# Windows 2003 Server & Macbook



## lraabe (Mar 4, 2008)

I have Windows 2003 server R2. My client computers are all Windows and they are all on cables. I have many students that have wireless laptops and all i have to do to let them print from the server is go to my computer and put it the "whack whack" "\\" and the server name and very quickly the printer is found and they can print.

I have a macbook and have been trying for months to figure out how to print from the Windows 2003 server. 

Please can someone help me.


----------



## sinclair_tm (Mar 11, 2005)

What version of the Mac OS does the Macbook have? And have you opened the printer setup utility in the utilities folder and poked around in there? You should be able to either enter the info right in the ip printer fields, or click the more printers button at the bottom and browse for the network printer.


----------



## lraabe (Mar 4, 2008)

I have Mac Version 10.4.10.

I did what you said in printer utilities and everything looked like it was going to work, but I get the message server down, not able to be found, wait, something like that.
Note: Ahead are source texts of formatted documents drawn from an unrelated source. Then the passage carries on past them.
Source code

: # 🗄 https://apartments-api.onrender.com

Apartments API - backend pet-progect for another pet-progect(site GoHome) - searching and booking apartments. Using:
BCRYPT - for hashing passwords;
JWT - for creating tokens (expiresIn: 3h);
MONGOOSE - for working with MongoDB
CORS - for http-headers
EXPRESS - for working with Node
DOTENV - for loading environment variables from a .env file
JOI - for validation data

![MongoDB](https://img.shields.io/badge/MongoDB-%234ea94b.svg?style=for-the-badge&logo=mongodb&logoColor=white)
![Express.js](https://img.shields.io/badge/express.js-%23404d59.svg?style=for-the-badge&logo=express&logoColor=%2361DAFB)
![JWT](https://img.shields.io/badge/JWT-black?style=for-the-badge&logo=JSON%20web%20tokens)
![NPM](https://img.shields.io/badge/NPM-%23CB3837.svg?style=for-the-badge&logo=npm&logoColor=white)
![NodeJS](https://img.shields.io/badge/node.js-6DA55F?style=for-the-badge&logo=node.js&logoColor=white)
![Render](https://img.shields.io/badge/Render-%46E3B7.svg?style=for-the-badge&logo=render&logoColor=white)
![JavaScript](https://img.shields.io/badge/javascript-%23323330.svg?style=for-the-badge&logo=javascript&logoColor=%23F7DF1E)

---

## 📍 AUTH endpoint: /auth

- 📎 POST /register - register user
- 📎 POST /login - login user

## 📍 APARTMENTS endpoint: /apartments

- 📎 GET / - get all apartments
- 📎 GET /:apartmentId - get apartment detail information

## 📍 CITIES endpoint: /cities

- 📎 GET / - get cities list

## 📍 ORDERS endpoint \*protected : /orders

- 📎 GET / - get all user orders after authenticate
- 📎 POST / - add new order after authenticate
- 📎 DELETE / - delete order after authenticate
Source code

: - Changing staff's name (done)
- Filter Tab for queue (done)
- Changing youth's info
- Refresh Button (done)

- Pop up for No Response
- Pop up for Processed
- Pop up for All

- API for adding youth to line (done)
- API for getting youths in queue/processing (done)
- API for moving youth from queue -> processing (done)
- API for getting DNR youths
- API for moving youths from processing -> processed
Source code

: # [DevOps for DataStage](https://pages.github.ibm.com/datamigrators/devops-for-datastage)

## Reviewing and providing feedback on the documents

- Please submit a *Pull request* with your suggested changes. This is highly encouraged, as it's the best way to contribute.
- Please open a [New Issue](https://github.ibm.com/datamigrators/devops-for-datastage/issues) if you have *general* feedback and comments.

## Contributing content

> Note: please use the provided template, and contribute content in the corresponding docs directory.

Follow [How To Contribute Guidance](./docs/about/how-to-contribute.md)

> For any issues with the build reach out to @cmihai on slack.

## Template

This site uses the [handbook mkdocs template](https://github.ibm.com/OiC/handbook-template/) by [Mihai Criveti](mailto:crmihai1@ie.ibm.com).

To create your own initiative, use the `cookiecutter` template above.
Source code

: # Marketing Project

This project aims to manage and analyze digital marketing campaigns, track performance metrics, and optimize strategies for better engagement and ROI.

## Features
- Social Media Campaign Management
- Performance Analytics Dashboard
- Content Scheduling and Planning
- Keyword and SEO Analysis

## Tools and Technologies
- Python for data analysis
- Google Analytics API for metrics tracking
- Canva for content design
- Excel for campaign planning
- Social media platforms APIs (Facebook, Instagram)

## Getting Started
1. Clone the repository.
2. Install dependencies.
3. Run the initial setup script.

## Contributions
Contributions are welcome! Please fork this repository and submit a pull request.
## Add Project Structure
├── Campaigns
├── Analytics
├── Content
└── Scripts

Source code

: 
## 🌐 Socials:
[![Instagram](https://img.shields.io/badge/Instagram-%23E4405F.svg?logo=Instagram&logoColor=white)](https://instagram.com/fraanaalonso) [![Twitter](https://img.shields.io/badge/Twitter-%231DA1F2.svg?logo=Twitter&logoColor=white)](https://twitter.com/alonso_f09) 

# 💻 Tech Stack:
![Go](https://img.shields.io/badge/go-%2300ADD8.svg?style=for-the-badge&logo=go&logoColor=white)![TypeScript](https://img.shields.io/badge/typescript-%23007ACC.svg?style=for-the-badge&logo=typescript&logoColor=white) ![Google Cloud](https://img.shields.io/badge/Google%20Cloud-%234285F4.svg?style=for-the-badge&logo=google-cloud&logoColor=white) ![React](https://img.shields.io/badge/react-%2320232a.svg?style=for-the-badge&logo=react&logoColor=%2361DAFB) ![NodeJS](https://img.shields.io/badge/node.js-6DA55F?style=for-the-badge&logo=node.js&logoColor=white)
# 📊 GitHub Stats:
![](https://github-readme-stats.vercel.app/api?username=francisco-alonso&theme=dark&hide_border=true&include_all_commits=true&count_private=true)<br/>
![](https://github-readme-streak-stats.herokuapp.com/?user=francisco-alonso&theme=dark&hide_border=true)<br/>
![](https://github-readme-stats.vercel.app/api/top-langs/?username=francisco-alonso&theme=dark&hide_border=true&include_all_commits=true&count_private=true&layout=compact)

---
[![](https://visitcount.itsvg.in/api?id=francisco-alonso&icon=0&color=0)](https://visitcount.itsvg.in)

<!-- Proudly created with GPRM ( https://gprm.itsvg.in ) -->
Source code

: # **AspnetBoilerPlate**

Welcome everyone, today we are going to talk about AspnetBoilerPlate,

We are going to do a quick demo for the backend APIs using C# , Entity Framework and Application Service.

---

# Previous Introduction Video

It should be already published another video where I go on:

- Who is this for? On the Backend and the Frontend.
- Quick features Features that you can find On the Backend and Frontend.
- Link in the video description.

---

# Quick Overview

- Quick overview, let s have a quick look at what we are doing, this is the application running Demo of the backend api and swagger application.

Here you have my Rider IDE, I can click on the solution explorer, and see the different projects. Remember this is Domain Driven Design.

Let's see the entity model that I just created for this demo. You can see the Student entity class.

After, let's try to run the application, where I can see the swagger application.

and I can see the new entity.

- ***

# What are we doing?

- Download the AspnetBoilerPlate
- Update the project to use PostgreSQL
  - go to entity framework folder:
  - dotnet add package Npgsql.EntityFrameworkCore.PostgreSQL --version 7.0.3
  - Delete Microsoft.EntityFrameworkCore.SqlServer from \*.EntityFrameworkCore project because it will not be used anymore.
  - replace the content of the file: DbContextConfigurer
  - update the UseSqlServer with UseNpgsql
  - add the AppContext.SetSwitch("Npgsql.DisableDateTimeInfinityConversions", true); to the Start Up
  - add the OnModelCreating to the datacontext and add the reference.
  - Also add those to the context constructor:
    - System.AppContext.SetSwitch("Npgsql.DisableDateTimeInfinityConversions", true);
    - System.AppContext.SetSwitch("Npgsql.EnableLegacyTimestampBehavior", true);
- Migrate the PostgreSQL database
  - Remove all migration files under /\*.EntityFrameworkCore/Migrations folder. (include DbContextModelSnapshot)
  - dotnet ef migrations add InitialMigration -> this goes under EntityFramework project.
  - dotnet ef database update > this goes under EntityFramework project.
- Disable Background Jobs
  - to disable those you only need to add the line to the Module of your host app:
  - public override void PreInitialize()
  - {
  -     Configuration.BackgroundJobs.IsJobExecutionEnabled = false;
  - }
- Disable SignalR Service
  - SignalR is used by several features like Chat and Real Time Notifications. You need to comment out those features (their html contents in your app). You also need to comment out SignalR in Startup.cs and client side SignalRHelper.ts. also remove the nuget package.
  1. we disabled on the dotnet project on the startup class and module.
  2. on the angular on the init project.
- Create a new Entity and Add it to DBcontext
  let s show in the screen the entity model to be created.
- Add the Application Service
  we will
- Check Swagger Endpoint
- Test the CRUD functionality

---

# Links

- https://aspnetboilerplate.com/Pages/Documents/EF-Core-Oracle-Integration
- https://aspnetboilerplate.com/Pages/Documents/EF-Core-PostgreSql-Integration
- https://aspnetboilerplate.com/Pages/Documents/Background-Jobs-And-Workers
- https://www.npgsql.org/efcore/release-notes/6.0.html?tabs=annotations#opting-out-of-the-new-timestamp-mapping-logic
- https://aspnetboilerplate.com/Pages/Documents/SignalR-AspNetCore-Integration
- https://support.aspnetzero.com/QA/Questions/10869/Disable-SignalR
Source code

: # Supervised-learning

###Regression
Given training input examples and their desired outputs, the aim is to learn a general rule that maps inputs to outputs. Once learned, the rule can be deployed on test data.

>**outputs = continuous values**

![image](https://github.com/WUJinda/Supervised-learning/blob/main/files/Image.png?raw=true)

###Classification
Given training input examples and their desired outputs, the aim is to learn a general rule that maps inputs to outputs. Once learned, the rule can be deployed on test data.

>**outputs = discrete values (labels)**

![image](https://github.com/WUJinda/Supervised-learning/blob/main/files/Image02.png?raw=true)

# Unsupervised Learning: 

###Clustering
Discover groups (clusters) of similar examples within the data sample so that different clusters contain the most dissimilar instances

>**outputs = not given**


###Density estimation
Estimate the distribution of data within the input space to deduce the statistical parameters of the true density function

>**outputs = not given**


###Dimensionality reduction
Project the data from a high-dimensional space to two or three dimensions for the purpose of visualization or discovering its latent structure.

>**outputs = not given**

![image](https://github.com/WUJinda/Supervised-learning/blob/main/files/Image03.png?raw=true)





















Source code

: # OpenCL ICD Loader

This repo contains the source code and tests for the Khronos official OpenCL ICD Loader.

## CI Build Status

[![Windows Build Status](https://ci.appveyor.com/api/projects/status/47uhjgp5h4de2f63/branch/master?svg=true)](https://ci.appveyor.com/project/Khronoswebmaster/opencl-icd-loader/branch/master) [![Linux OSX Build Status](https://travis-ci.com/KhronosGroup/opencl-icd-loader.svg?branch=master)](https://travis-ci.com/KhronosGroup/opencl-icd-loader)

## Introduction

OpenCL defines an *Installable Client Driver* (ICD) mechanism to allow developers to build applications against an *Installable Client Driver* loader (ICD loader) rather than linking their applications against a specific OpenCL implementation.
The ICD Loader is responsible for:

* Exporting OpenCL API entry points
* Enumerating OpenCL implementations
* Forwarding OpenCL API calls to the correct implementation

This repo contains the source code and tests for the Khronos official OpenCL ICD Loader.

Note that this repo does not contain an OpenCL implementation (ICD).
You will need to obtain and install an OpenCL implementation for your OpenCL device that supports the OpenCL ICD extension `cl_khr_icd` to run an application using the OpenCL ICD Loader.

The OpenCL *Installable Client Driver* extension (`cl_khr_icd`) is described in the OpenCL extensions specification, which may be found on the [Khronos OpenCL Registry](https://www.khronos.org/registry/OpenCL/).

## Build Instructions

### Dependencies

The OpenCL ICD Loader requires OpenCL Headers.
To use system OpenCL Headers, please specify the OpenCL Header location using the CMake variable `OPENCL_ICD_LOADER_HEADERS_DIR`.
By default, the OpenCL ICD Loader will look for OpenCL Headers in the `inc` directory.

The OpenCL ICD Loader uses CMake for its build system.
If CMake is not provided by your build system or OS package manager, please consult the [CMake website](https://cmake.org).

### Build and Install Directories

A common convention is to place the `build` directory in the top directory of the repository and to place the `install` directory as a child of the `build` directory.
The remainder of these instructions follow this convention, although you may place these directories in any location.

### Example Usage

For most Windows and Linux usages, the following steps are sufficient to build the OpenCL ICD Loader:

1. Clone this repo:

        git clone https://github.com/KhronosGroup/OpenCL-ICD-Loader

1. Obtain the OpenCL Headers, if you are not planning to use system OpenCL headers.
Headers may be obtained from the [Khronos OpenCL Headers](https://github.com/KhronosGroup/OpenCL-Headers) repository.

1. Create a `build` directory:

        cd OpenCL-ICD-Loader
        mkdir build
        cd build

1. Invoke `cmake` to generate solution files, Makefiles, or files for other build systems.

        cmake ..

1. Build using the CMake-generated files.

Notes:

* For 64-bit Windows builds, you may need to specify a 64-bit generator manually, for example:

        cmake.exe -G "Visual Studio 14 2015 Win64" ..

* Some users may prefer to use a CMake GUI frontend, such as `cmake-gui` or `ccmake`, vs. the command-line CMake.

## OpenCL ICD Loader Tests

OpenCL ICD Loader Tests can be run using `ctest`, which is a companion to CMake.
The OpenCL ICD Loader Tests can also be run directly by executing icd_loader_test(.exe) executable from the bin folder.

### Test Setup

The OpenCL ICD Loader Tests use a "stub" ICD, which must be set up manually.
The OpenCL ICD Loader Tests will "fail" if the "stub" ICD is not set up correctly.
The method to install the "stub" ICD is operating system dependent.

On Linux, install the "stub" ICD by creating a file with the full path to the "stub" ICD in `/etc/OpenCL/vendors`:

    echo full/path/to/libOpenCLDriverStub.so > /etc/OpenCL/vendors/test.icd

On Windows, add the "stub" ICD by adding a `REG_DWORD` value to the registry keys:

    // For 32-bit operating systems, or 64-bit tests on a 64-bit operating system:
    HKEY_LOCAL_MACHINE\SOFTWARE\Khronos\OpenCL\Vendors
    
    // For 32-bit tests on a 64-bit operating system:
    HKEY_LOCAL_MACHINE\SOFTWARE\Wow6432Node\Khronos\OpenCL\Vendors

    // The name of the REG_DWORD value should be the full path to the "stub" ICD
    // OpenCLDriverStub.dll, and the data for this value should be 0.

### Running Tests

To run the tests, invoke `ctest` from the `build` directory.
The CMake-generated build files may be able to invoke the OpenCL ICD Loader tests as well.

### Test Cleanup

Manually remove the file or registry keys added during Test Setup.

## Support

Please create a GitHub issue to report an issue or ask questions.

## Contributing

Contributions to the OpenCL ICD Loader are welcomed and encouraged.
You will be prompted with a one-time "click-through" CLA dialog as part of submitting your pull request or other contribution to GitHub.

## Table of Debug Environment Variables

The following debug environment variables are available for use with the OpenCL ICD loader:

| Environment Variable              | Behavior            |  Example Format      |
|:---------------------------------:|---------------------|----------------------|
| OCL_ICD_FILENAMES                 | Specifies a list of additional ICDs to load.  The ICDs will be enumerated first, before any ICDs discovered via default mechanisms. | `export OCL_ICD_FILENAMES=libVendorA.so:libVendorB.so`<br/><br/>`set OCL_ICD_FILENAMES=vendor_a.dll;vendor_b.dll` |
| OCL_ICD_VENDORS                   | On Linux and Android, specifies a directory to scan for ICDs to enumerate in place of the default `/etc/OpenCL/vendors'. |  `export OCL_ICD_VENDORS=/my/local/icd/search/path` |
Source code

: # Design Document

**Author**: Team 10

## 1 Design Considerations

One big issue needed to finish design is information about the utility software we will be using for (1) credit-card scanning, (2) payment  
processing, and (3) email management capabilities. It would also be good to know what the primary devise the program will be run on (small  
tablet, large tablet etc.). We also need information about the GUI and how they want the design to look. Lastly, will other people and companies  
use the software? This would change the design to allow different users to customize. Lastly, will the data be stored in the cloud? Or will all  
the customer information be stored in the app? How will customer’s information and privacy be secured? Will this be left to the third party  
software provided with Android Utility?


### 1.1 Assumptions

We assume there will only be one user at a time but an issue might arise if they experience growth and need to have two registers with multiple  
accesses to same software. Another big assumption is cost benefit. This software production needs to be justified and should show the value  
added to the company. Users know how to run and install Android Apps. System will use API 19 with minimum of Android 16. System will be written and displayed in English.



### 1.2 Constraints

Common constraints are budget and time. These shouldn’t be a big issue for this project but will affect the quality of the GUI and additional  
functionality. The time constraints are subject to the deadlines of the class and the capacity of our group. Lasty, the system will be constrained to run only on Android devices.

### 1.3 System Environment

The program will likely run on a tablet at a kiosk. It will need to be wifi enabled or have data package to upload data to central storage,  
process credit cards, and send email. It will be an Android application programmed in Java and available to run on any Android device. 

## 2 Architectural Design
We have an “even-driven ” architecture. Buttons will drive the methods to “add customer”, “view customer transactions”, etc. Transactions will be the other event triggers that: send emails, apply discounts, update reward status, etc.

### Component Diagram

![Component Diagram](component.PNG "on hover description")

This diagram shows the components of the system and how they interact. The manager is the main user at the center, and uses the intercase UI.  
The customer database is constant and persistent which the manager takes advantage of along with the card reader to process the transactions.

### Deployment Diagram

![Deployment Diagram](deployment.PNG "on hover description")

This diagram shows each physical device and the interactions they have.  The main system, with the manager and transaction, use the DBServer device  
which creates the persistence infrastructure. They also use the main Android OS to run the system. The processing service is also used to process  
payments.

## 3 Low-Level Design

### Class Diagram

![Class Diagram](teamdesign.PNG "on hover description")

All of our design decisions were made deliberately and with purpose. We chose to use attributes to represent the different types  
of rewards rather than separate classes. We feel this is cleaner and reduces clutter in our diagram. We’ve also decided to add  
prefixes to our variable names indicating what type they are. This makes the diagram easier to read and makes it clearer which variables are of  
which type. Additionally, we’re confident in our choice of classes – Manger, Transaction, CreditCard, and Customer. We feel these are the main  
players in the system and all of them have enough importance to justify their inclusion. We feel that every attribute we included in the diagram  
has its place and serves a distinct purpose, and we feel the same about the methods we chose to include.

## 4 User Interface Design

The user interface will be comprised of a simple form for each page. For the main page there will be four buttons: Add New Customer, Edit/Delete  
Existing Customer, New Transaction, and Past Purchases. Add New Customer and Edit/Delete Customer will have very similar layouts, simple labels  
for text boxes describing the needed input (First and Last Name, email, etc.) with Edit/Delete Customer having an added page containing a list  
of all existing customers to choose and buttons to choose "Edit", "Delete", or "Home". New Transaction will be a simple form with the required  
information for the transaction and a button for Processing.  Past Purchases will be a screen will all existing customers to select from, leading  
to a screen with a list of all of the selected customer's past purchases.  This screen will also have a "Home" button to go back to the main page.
I have put in my ip address to the server
then it ask for location i put in the server name
i found the printer i am using.
On the printer it says idle

This is driving me crazy, it can not be that hard. 
thanks for the reply 
please if you can help me?


----------



## sinclair_tm (Mar 11, 2005)

Okay, is there a password, or is it an open account. In the past, I have found that in order for me to print to printer that is shared under Windows I had to jump through several hoops. But again, that was in a home network environment. If this is just a dedicated printer server, I'm not sure how to get it to work, but if you'd like, I can tell you how I got it to work on my home network.


----------



## lraabe (Mar 4, 2008)

Yes, please tell me. 

Thanks so much!


----------